_Records for the task_.
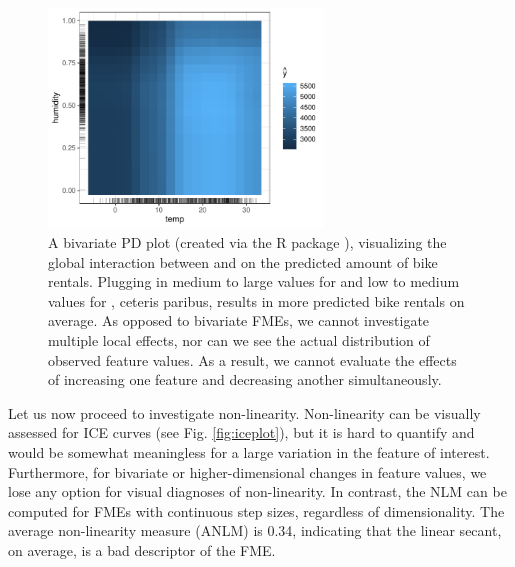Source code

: \begin{figure}[H]
    \centering
    \includegraphics[width = 0.65\textwidth]{figures/pdplot_bivariate.pdf}
    \caption{A bivariate PD plot (created via the R package ), 
    visualizing the global interaction between  and  on the predicted amount of bike rentals. Plugging in medium to large values for  and low to medium values for , ceteris paribus, results in more predicted bike rentals on average. 
    As opposed to bivariate FMEs, we cannot investigate multiple local effects, nor can we see the actual distribution of observed feature values. As a result, we cannot evaluate the effects of increasing one feature and decreasing another simultaneously.
    }
    \label{fig:bivariate_pdp}
\end{figure}
Let us now proceed to investigate non-linearity. Non-linearity can be visually assessed for ICE curves (see Fig. \ref{fig:iceplot}), but it is hard to quantify and would be somewhat meaningless for a large variation in the feature of interest. Furthermore, for bivariate or higher-dimensional changes in feature values, we lose any option for visual diagnoses of non-linearity. In contrast, the NLM can be computed for FMEs with continuous step sizes, regardless of dimensionality. The average non-linearity measure (ANLM) is 0.34, indicating that the linear secant, on average, is a bad descriptor of the FME.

_What is required_. Without the pictures, reproduce every record exactly as it appears above.

_Answer_.
Source code

: \begin{figure}[H]
    \centering
    \includegraphics[width = 0.65\textwidth]{figures/pdplot_bivariate.pdf}
    \caption{A bivariate PD plot (created via the R package ), 
    visualizing the global interaction between  and  on the predicted amount of bike rentals. Plugging in medium to large values for  and low to medium values for , ceteris paribus, results in more predicted bike rentals on average. 
    As opposed to bivariate FMEs, we cannot investigate multiple local effects, nor can we see the actual distribution of observed feature values. As a result, we cannot evaluate the effects of increasing one feature and decreasing another simultaneously.
    }
    \label{fig:bivariate_pdp}
\end{figure}
Let us now proceed to investigate non-linearity. Non-linearity can be visually assessed for ICE curves (see Fig. \ref{fig:iceplot}), but it is hard to quantify and would be somewhat meaningless for a large variation in the feature of interest. Furthermore, for bivariate or higher-dimensional changes in feature values, we lose any option for visual diagnoses of non-linearity. In contrast, the NLM can be computed for FMEs with continuous step sizes, regardless of dimensionality. The average non-linearity measure (ANLM) is 0.34, indicating that the linear secant, on average, is a bad descriptor of the FME.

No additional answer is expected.